Example 2 - Physical Fault
In this example, the fault is generated because port 1/25 on leaf is admin up but with no SFP in it.
admin@apic:~> moquery -c faultInst -f 'fault.Inst.code == "F1678"'
Total Objects shown: 2
# fault.Inst
code : F1678
ack : no
cause : port-failure
changeSet : usage (New: epg)
childAction :
created : 2015-01-19T14:26:13.862+01:00
descr : TEST FAULT -- Port is down, reason:sfpAbsent(connected), used by:EPG,
lastLinkStChg:1970-01-01T01:00:00.000+01:00, operSt:down
dn : topology/pod-1/node-101/sys/phys-[eth1/25]/phys/fault-F1678
domain : access
highestSeverity : critical
lastTransition : 2015-01-19T14:28:41.668+01:00
lc : raised
modTs : never
occur : 1
origSeverity : critical
prevSeverity : critical
rn : fault-F1678
rule : ethpm-if-port-down-infra-epg-test
severity : critical
status :
subject : port-down
type : communications
uid :
This is associated with a physical port. Here is the parent MO that generated that fault.
admin@apic:~> moquery -d topology/pod-1/node-101/sys/phys-[eth1/25]/phys
Total Objects shown: 1
# ethpm.PhysIf
accessVlan : vlan-1
allowedVlans :
backplaneMac : 50:87:89:A2:2A:C1
bundleBupId : 1
bundleIndex : unspecified
cfgAccessVlan : vlan-1
cfgNativeVlan : vlan-1
childAction :
currErrIndex : 4294967295
diags : none
dn : topology/pod-1/node-101/sys/phys-[eth1/25]/phys
encap : 3
errDisTimerRunning : no
errVlanStatusHt : 0
errVlans :
hwBdId : 0
intfT : phy
iod : 29
lastErrors : 0
lastLinkStChg : 1970-01-01T01:00:00.000+01:00
media : 2
modTs : never
monPolDn : uni/infra/moninfra-default
nativeVlan : vlan-1
This is associated with the monInfraPol object configured as shown here.
admin@apic:~> moquery -c monInfraPol
Total Objects shown: 4
# mon.InfraPol
name : default
childAction :
descr :
dn : uni/infra/moninfra-default
lcOwn : local
modTs : 2014-08-06T07:58:19.494+01:00
monPolDn : uni/infra/moninfra-default
ownerKey :
ownerTag :
rn : moninfra-default
status :
uid : 0
Under the Fault Severity Assignment policy, click the pencil in the work pane, next to the monitoring object drop-down list. Add a class where you modify the monitoring properties. Then choose the class of the object that generated the fault, that is, ethmPhysIf.

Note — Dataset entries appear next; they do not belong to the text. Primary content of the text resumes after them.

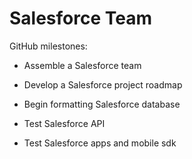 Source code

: # Salesforce Team

GitHub milestones:

- Assemble a Salesforce team

- Develop a Salesforce project roadmap

- Begin formatting Salesforce database

- Test Salesforce API

- Test Salesforce apps and mobile sdk
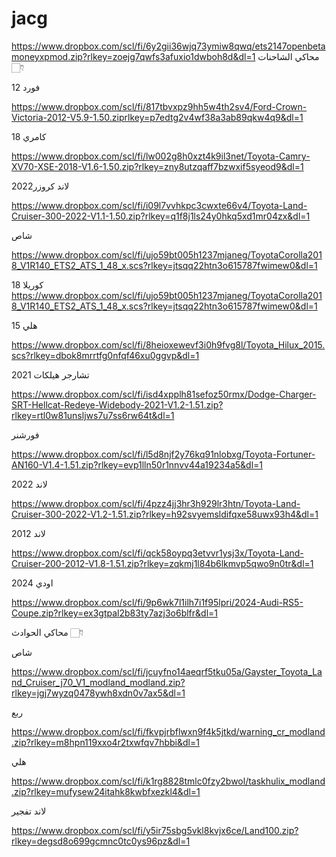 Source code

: # jacg

https://www.dropbox.com/scl/fi/6y2gii36wjq73ymiw8qwq/ets2147openbetamoneyxpmod.zip?rlkey=zoejg7qwfs3afuxio1dwboh8d&dl=1
محاكي الشاحنات 👇🏻 

فورد 12

https://www.dropbox.com/scl/fi/817tbvxpz9hh5w4th2sv4/Ford-Crown-Victoria-2012-V5.9-1.50.ziprlkey=p7edtg2v4wf38a3ab89qkw4q9&dl=1

كامري 18

https://www.dropbox.com/scl/fi/lw002g8h0xzt4k9il3net/Toyota-Camry-XV70-XSE-2018-V1.6-1.50.zip?rlkey=zny8utzqaff7bzwxif5syeod9&dl=1

لاند كروزر2022

https://www.dropbox.com/scl/fi/i09l7vvhkpc3cwxte66v4/Toyota-Land-Cruiser-300-2022-V1.1-1.50.zip?rlkey=q1f8j1ls24y0hkq5xd1mr04zx&dl=1

شاص  

https://www.dropbox.com/scl/fi/ujo59bt005h1237mjaneg/ToyotaCorolla2018_V1R140_ETS2_ATS_1_48_x.scs?rlkey=jtsqq22htn3o615787fwimew0&dl=1

كوريلا 18 
https://www.dropbox.com/scl/fi/ujo59bt005h1237mjaneg/ToyotaCorolla2018_V1R140_ETS2_ATS_1_48_x.scs?rlkey=jtsqq22htn3o615787fwimew0&dl=1

هلي 15 

https://www.dropbox.com/scl/fi/8heioxewevf3i0h9fvg8l/Toyota_Hilux_2015.scs?rlkey=dbok8mrrtfg0nfqf46xu0ggvp&dl=1

تشارجر هيلكات 2021 

https://www.dropbox.com/scl/fi/isd4xpplh81sefoz50rmx/Dodge-Charger-SRT-Hellcat-Redeye-Widebody-2021-V1.2-1.51.zip?rlkey=rtl0w81unsljws7u7ss6rw64t&dl=1

فورشنر 

https://www.dropbox.com/scl/fi/l5d8njf2y76kq91nlobxg/Toyota-Fortuner-AN160-V1.4-1.51.zip?rlkey=evp1lln50r1nnvv44a19234a5&dl=1

لاند 2022 

https://www.dropbox.com/scl/fi/4pzz4jj3hr3h929lr3htn/Toyota-Land-Cruiser-300-2022-V1.2-1.51.zip?rlkey=h92svyemsldifqxe58uwx93h4&dl=1

لاند 2012

https://www.dropbox.com/scl/fi/qck58oypq3etvvr1ysj3x/Toyota-Land-Cruiser-200-2012-V1.8-1.51.zip?rlkey=zqkmj1l84b6lkmvp5qwo9n0tr&dl=1

اودي 2024 

https://www.dropbox.com/scl/fi/9p6wk7l1ilh7i1f95lpri/2024-Audi-RS5-Coupe.zip?rlkey=ex3gtpal2b83ty7azj3o6blfr&dl=1

محاكي الحوادث 👇🏻

شاص 

https://www.dropbox.com/scl/fi/jcuyfno14aeqrf5tku05a/Gayster_Toyota_Land_Cruiser_j70_V1_modland_modland.zip?rlkey=jgj7wyzq0478ywh8xdn0v7ax5&dl=1

ربع 

https://www.dropbox.com/scl/fi/fkvpjrbflwxn9f4k5jtkd/warning_cr_modland.zip?rlkey=m8hpn119xxo4r2txwfqv7hbbi&dl=1

هلي 

https://www.dropbox.com/scl/fi/k1rg8828tmlc0fzy2bwol/taskhulix_modland.zip?rlkey=mufysew24itahk8kwbfxezkl4&dl=1

لاند تفجير 

https://www.dropbox.com/scl/fi/y5ir75sbg5vkl8kvjx6ce/Land100.zip?rlkey=degsd8o699gcmnc0tc0ys96pz&dl=1

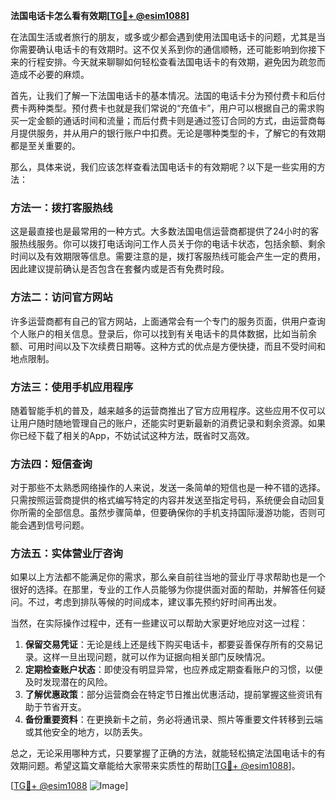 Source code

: **法国电话卡怎么看有效期[[TG💪+ @esim1088](https://t.me/s/esim1088)]**

在法国生活或者旅行的朋友，或多或少都会遇到使用法国电话卡的问题，尤其是当你需要确认电话卡的有效期时。这不仅关系到你的通信顺畅，还可能影响到你接下来的行程安排。今天就来聊聊如何轻松查看法国电话卡的有效期，避免因为疏忽而造成不必要的麻烦。

首先，让我们了解一下法国电话卡的基本情况。法国的电话卡分为预付费卡和后付费卡两种类型。预付费卡也就是我们常说的“充值卡”，用户可以根据自己的需求购买一定金额的通话时间和流量；而后付费卡则是通过签订合同的方式，由运营商每月提供服务，并从用户的银行账户中扣费。无论是哪种类型的卡，了解它的有效期都是至关重要的。

那么，具体来说，我们应该怎样查看法国电话卡的有效期呢？以下是一些实用的方法：

### 方法一：拨打客服热线

这是最直接也是最常用的一种方式。大多数法国电信运营商都提供了24小时的客服热线服务。你可以拨打电话询问工作人员关于你的电话卡状态，包括余额、剩余时间以及有效期限等信息。需要注意的是，拨打客服热线可能会产生一定的费用，因此建议提前确认是否包含在套餐内或是否有免费时段。

### 方法二：访问官方网站

许多运营商都有自己的官方网站，上面通常会有一个专门的服务页面，供用户查询个人账户的相关信息。登录后，你可以找到有关电话卡的具体数据，比如当前余额、可用时间以及下次续费日期等。这种方式的优点是方便快捷，而且不受时间和地点限制。

### 方法三：使用手机应用程序

随着智能手机的普及，越来越多的运营商推出了官方应用程序。这些应用不仅可以让用户随时随地管理自己的账户，还能实时更新最新的消费记录和剩余资源。如果你已经下载了相关的App，不妨试试这种方法，既省时又高效。

### 方法四：短信查询

对于那些不太熟悉网络操作的人来说，发送一条简单的短信也是一种不错的选择。只需按照运营商提供的格式编写特定的内容并发送至指定号码，系统便会自动回复你所需的全部信息。虽然步骤简单，但要确保你的手机支持国际漫游功能，否则可能会遇到信号问题。

### 方法五：实体营业厅咨询

如果以上方法都不能满足你的需求，那么亲自前往当地的营业厅寻求帮助也是一个很好的选择。在那里，专业的工作人员能够为你提供面对面的帮助，并解答任何疑问。不过，考虑到排队等候的时间成本，建议事先预约好时间再出发。

当然，在实际操作过程中，还有一些建议可以帮助大家更好地应对这一过程：

1. **保留交易凭证**：无论是线上还是线下购买电话卡，都要妥善保存所有的交易记录。这样一旦出现问题，就可以作为证据向相关部门反映情况。
2. **定期检查账户状态**：即使没有明显异常，也应养成定期查看账户的习惯，以便及时发现潜在的风险。
3. **了解优惠政策**：部分运营商会在特定节日推出优惠活动，提前掌握这些资讯有助于节省开支。
4. **备份重要资料**：在更换新卡之前，务必将通讯录、照片等重要文件转移到云端或其他安全的地方，以防丢失。

总之，无论采用哪种方式，只要掌握了正确的方法，就能轻松搞定法国电话卡的有效期问题。希望这篇文章能给大家带来实质性的帮助[[TG💪+ @esim1088](https://t.me/s/esim1088)]。

[[TG💪+ @esim1088](https://t.me/s/esim1088) ![Image](https://i.postimg.cc/4NQfJmqS/Snipaste-2025-05-13-00-14-12.png)]
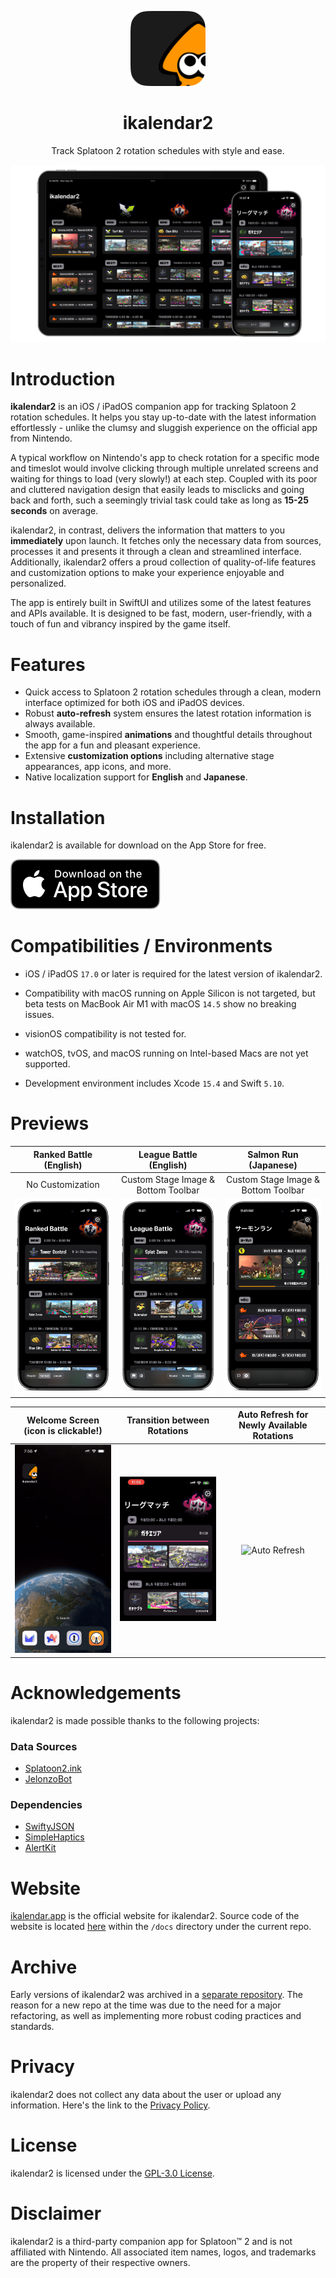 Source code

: <!-- markdownlint-disable MD033 MD041 -->

<p align="center">
  <img
    src="./Resources/MetaAssets/AppIcons/ikalendar2-app-icon-default-masked.png"
    alt="ikalendar2 logo"
    width=120/>
</p>

<h1 align="center"/>ikalendar2</h1>

<p align="center">
Track Splatoon 2 rotation schedules with style and ease.
</p>

![Hero](./Resources/MetaAssets/Screenshots/demo-universal-og.png)

# Introduction

**ikalendar2** is an iOS / iPadOS companion app for tracking Splatoon 2 rotation schedules. It helps you stay up-to-date with the latest information effortlessly - unlike the clumsy and sluggish experience on the official app from Nintendo.

A typical workflow on Nintendo's app to check rotation for a specific mode and timeslot would involve clicking through multiple unrelated screens and waiting for things to load (very slowly!) at each step. Coupled with its poor and cluttered navigation design that easily leads to misclicks and going back and forth, such a seemingly trivial task could take as long as **15-25 seconds** on average.

ikalendar2, in contrast, delivers the information that matters to you **immediately** upon launch. It fetches only the necessary data from sources, processes it and presents it through a clean and streamlined interface. Additionally, ikalendar2 offers a proud collection of quality-of-life features and customization options to make your experience enjoyable and personalized.

The app is entirely built in SwiftUI and utilizes some of the latest features and APIs available. It is designed to be fast, modern, user-friendly, with a touch of fun and vibrancy inspired by the game itself.

# Features

- Quick access to Splatoon 2 rotation schedules through a clean, modern interface optimized for both iOS and iPadOS devices.
- Robust **auto-refresh** system ensures the latest rotation information is always available.
- Smooth, game-inspired **animations** and thoughtful details throughout the app for a fun and pleasant experience.
- Extensive **customization options** including alternative stage appearances, app icons, and more.
- Native localization support for **English** and **Japanese**.

# Installation

ikalendar2 is available for download on the App Store for free.

[![Download on the App Store](./Resources/MetaAssets/Badges/download-app-store-EN-black.svg)](https://apps.apple.com/app/ikalendar2/id1529193361)

# Compatibilities / Environments

- iOS / iPadOS `17.0` or later is required for the latest version of ikalendar2.

- Compatibility with macOS running on Apple Silicon is not targeted, but beta tests on MacBook Air M1 with macOS `14.5` show no breaking issues.

- visionOS compatibility is not tested for.

- watchOS, tvOS, and macOS running on Intel-based Macs are not yet supported.

- Development environment includes Xcode `15.4` and Swift `5.10`.

# Previews

<!-- Have to set both `align="center"` and `style="text-align: center;"`
since some markdown parsers don't support one or the other.  -->
<table align="center" width="100%" style="text-align: center;">
  <thead>
    <tr>
      <th align="center" width="33%" style="text-align: center;">Ranked Battle (English)</th>
      <th align="center" width="33%" style="text-align: center;">League Battle (English)</th>
      <th align="center" width="33%" style="text-align: center;">Salmon Run (Japanese)</th>
    </tr>
  </thead>
  <tbody>
    <tr>
      <td align="center" width="33%" style="text-align: center;">No Customization</td>
      <td align="center" width="33%" style="text-align: center;">Custom Stage Image & Bottom Toolbar</td>
      <td align="center" width="33%" style="text-align: center;">Custom Stage Image & Bottom Toolbar</td>
    </tr>
    <tr>
      <td align="center" width="33%"><img alt="Battle" src="./Resources/MetaAssets/Screenshots/demo-phone-battle.png" width="100%"></td>
      <td align="center" width="33%"><img alt="Battle Alt" src="./Resources/MetaAssets/Screenshots/demo-phone-battle-alt.png" width="100%"></td>
      <td align="center" width="33%"><img alt="Salmon Run" src="./Resources/MetaAssets/Screenshots/demo-phone-salmon.png" width="100%"></td>
    </tr>
  </tbody>
</table>

<table align="center" width="100%" style="text-align: center;">
  <thead>
    <tr>
      <th align="center" width="33%" style="text-align: center;">Welcome Screen (icon is clickable!)</th>
      <th align="center" width="33%" style="text-align: center;">Transition between Rotations</th>
      <th align="center" width="33%" style="text-align: center;">Auto Refresh for Newly Available Rotations</th>
    </tr>
  </thead>
  <tbody>
    <tr>
      <td align="center" width="33%" style="text-align: center;"><img alt="Welcome Screen" src="./Resources/MetaAssets/Screenshots/gif-welcome.gif" width="100%"></td>
      <td align="center" width="33%" style="text-align: center;"><img alt="Rotation Transition" src="./Resources/MetaAssets/Screenshots/gif-transition.gif" width="100%"></td>
      <td align="center" width="33%" style="text-align: center;"><img alt="Auto Refresh" src="./Resources/MetaAssets/Screenshots/gif-auto-refresh.gif" width="100%"></td>
    </tr>
  </tbody>
</table>

# Acknowledgements

ikalendar2 is made possible thanks to the following projects:

<!-- markdownlint-disable-next-line MD001 -->
### Data Sources

- [Splatoon2.ink](https://github.com/misenhower/splatoon2.ink/wiki/Data-access-policy#data-urls)
- [JelonzoBot](https://splatoon.oatmealdome.me/about)

### Dependencies

- [SwiftyJSON](https://github.com/SwiftyJSON/SwiftyJSON)
- [SimpleHaptics](https://github.com/notbd/SimpleHaptics)
- [AlertKit](https://github.com/sparrowcode/AlertKit)

# Website

[ikalendar.app](https://ikalendar.app) is the official website for ikalendar2. Source code of the website is located [here](https://github.com/notbd/Ikalendar2/tree/main/docs) within the `/docs` directory under the current repo.

# Archive

Early versions of ikalendar2 was archived in a [separate repository](https://github.com/notbd/ikalendar-2-archived). The reason for a new repo at the time was due to the need for a major refactoring, as well as implementing more robust coding practices and standards.

# Privacy

ikalendar2 does not collect any data about the user or upload any information. Here's the link to the [Privacy Policy](https://ikalendar.app/privacy-policy).

# License

ikalendar2 is licensed under the [GPL-3.0 License](./LICENSE).

# Disclaimer

ikalendar2 is a third-party companion app for Splatoon™ 2 and is not affiliated with Nintendo. All associated item names, logos, and trademarks are the property of their respective owners.
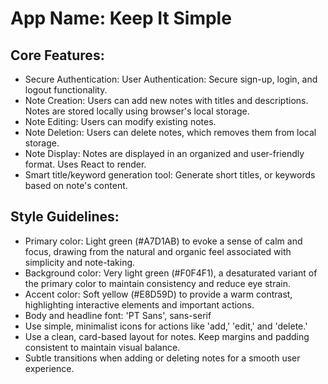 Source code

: # **App Name**: Keep It Simple

## Core Features:

- Secure Authentication: User Authentication: Secure sign-up, login, and logout functionality.
- Note Creation: Users can add new notes with titles and descriptions. Notes are stored locally using browser's local storage.
- Note Editing: Users can modify existing notes.
- Note Deletion: Users can delete notes, which removes them from local storage.
- Note Display: Notes are displayed in an organized and user-friendly format. Uses React to render.
- Smart title/keyword generation tool: Generate short titles, or keywords based on note's content.

## Style Guidelines:

- Primary color: Light green (#A7D1AB) to evoke a sense of calm and focus, drawing from the natural and organic feel associated with simplicity and note-taking.
- Background color: Very light green (#F0F4F1), a desaturated variant of the primary color to maintain consistency and reduce eye strain.
- Accent color: Soft yellow (#E8D59D) to provide a warm contrast, highlighting interactive elements and important actions.
- Body and headline font: 'PT Sans', sans-serif
- Use simple, minimalist icons for actions like 'add,' 'edit,' and 'delete.'
- Use a clean, card-based layout for notes. Keep margins and padding consistent to maintain visual balance.
- Subtle transitions when adding or deleting notes for a smooth user experience. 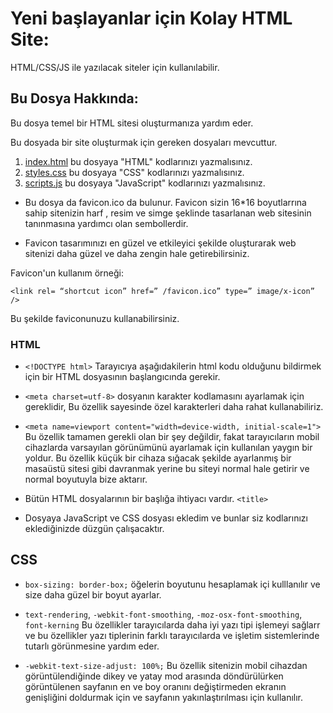 # Yeni başlayanlar için Kolay HTML Site:

HTML/CSS/JS ile yazılacak siteler için kullanılabilir.

## Bu Dosya Hakkında:

Bu dosya temel bir HTML sitesi oluşturmanıza yardım eder.

Bu dosyada bir site oluşturmak için gereken dosyaları mevcuttur.

1. [index.html](index.html) bu dosyaya "HTML" kodlarınızı yazmalısınız.
2. [styles.css](styles.css) bu dosyaya "CSS" kodlarınızı yazmalısınız.
3. [scripts.js](scripts.js) bu dosyaya "JavaScript" kodlarınızı yazmalısınız.

- Bu dosya da favicon.ico da bulunur. Favicon sizin 16*16 boyutlarrına sahip sitenizin harf , resim ve simge şeklinde tasarlanan web sitesinin tanınmasına yardımcı olan sembollerdir.

- Favicon tasarımınızı en güzel ve etkileyici şekilde oluşturarak web sitenizi daha güzel ve daha zengin hale getirebilirsiniz.

Favicon'un kullanım örneği:

`<link rel= “shortcut icon” href=” /favicon.ico” type=” image/x-icon” />`

Bu şekilde faviconunuzu kullanabilirsiniz.


### HTML

- `<!DOCTYPE html>` Tarayıcıya aşağıdakilerin html kodu olduğunu bildirmek için bir HTML dosyasının başlangıcında gerekir.

- `<meta charset=utf-8>` dosyanın karakter kodlamasını ayarlamak için gereklidir, Bu özellik sayesinde özel karakterleri daha rahat kullanabiliriz. 

- `<meta name=viewport content="width=device-width, initial-scale=1">` Bu özellik tamamen gerekli olan bir şey değildir, fakat tarayıcıların mobil cihazlarda varsayılan görünümünü ayarlamak için kullanılan yaygın bir yoldur. Bu özellik küçük bir cihaza sığacak şekilde ayarlanmış bir masaüstü sitesi gibi davranmak yerine bu siteyi normal hale getirir ve normal boyutuyla bize aktarır.

- Bütün HTML dosyalarının bir başlığa ihtiyacı vardır. `<title>`

- Dosyaya JavaScript ve CSS dosyası ekledim ve bunlar siz kodlarınızı eklediğinizde düzgün çalışacaktır.

 ## CSS

- `box-sizing: border-box;` öğelerin boyutunu hesaplamak içi kulllanılır ve size daha güzel bir boyut ayarlar.

- `text-rendering`, `-webkit-font-smoothing`, `-moz-osx-font-smoothing`, `font-kerning` Bu özellikler tarayıcılarda daha iyi yazı tipi işlemeyi sağlarr ve bu özellikler yazı tiplerinin farklı tarayıcılarda ve işletim sistemlerinde tutarlı görünmesine yardım eder.

- `-webkit-text-size-adjust: 100%;` Bu özellik sitenizin mobil cihazdan görüntülendiğinde dikey ve yatay mod arasında döndürülürken görüntülenen sayfanın en ve boy oranını değiştirmeden ekranın genişliğini doldurmak için ve sayfanın yakınlaştırılması için kullanılır.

Choose this class and click the + icon in order to see each fault generated for that object.
In this example, you can see fault F1678 and it its properties can be modified. Choosing Initial severity Squelched and target severity inherit prevents new faults of that code from being generated from the object that has this monitoring policy applied.
After you make the change, if you enable port 1/25 with no SFP in it it will not generate any faults!
Note : In versions earlier than Software Version 2.2: Existing faults (even in Clearing retaining mode) will not be cleared.
Note : In Software Version 2.2 and later: Even existing faults will be affected by the new policy.